• About this task: From the first line to the last, give the data again exactly.

(Records provided)

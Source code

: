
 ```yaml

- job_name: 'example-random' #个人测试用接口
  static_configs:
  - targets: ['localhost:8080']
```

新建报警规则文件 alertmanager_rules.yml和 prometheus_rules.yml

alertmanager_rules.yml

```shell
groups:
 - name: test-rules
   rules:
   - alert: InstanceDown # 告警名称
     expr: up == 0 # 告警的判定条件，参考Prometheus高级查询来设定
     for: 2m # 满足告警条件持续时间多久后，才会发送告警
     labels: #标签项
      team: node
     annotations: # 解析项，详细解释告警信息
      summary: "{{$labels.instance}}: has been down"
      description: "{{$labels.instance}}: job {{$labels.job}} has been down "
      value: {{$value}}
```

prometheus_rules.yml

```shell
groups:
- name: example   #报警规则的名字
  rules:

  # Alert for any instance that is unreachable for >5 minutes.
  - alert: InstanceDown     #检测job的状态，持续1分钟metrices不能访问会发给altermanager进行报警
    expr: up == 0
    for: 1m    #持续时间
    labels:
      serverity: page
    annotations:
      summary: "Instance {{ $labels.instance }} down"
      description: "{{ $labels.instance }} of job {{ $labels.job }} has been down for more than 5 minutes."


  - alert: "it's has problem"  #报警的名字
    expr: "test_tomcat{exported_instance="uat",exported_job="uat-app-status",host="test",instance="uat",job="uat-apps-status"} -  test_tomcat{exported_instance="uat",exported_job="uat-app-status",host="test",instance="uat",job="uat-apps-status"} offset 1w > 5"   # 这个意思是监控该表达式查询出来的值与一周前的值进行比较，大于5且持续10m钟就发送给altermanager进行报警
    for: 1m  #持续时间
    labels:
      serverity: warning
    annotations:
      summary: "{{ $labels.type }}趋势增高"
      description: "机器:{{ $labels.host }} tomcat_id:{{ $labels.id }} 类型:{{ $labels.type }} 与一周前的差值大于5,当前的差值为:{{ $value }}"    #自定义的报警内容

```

(End Records provided)

• Solution to the exercise:
Source code

:
 ```yaml

- job_name: 'example-random' #个人测试用接口
  static_configs:
  - targets: ['localhost:8080']
```

新建报警规则文件 alertmanager_rules.yml和 prometheus_rules.yml

alertmanager_rules.yml

```shell
groups:
 - name: test-rules
   rules:
   - alert: InstanceDown # 告警名称
     expr: up == 0 # 告警的判定条件，参考Prometheus高级查询来设定
     for: 2m # 满足告警条件持续时间多久后，才会发送告警
     labels: #标签项
      team: node
     annotations: # 解析项，详细解释告警信息
      summary: "{{$labels.instance}}: has been down"
      description: "{{$labels.instance}}: job {{$labels.job}} has been down "
      value: {{$value}}
```

prometheus_rules.yml

```shell
groups:
- name: example   #报警规则的名字
  rules:

  # Alert for any instance that is unreachable for >5 minutes.
  - alert: InstanceDown     #检测job的状态，持续1分钟metrices不能访问会发给altermanager进行报警
    expr: up == 0
    for: 1m    #持续时间
    labels:
      serverity: page
    annotations:
      summary: "Instance {{ $labels.instance }} down"
      description: "{{ $labels.instance }} of job {{ $labels.job }} has been down for more than 5 minutes."


  - alert: "it's has problem"  #报警的名字
    expr: "test_tomcat{exported_instance="uat",exported_job="uat-app-status",host="test",instance="uat",job="uat-apps-status"} -  test_tomcat{exported_instance="uat",exported_job="uat-app-status",host="test",instance="uat",job="uat-apps-status"} offset 1w > 5"   # 这个意思是监控该表达式查询出来的值与一周前的值进行比较，大于5且持续10m钟就发送给altermanager进行报警
    for: 1m  #持续时间
    labels:
      serverity: warning
    annotations:
      summary: "{{ $labels.type }}趋势增高"
      description: "机器:{{ $labels.host }} tomcat_id:{{ $labels.id }} 类型:{{ $labels.type }} 与一周前的差值大于5,当前的差值为:{{ $value }}"    #自定义的报警内容

```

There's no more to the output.